▸ **WORK REQUEST**:
Find the line with "4. **易学易用：** Gulp的学习曲线相对较平缓，特别适合初学者和小型项目。" and the line with "2. - 用于打包前端应用，特别是SPA项目。" in the entries below; output exactly those two lines, every line between them, and no others.

▸ **DATA SECTION**:
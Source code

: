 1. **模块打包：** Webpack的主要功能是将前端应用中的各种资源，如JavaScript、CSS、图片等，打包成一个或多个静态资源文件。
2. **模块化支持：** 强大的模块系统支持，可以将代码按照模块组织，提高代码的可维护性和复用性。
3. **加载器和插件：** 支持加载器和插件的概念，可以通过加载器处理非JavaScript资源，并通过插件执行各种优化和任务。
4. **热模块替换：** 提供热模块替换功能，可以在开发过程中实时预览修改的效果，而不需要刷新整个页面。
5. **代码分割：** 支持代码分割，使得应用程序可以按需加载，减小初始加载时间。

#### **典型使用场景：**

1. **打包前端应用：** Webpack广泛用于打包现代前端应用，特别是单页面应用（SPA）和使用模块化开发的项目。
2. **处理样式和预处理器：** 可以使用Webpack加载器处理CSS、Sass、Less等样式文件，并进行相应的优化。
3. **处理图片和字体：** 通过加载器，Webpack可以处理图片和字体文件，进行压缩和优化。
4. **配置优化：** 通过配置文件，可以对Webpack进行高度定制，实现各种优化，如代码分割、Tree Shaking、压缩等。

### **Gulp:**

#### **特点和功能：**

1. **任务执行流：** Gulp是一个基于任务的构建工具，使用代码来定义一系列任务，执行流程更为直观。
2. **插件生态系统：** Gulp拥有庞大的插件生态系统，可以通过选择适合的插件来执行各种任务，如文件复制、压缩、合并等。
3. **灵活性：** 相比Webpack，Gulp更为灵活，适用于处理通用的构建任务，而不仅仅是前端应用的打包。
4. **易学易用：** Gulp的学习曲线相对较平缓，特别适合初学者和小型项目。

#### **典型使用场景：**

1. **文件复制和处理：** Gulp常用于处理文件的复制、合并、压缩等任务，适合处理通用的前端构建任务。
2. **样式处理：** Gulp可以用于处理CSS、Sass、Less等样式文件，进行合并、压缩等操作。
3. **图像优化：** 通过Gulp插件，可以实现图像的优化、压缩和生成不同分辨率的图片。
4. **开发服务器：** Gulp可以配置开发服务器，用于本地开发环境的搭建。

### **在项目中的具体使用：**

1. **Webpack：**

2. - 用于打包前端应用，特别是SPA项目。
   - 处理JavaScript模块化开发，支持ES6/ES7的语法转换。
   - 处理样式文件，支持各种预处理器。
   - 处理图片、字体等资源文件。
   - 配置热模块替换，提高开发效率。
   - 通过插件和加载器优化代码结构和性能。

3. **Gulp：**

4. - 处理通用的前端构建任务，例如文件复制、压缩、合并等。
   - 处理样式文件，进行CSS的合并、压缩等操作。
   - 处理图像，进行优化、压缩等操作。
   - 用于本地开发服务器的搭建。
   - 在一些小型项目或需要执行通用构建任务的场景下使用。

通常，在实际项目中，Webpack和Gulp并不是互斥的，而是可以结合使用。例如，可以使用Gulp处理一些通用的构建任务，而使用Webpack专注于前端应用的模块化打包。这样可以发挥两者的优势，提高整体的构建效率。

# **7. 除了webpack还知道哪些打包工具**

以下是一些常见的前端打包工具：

▸ **RESPONSE AREA**:
4. **易学易用：** Gulp的学习曲线相对较平缓，特别适合初学者和小型项目。

#### **典型使用场景：**

1. **文件复制和处理：** Gulp常用于处理文件的复制、合并、压缩等任务，适合处理通用的前端构建任务。
2. **样式处理：** Gulp可以用于处理CSS、Sass、Less等样式文件，进行合并、压缩等操作。
3. **图像优化：** 通过Gulp插件，可以实现图像的优化、压缩和生成不同分辨率的图片。
4. **开发服务器：** Gulp可以配置开发服务器，用于本地开发环境的搭建。

### **在项目中的具体使用：**

1. **Webpack：**

2. - 用于打包前端应用，特别是SPA项目。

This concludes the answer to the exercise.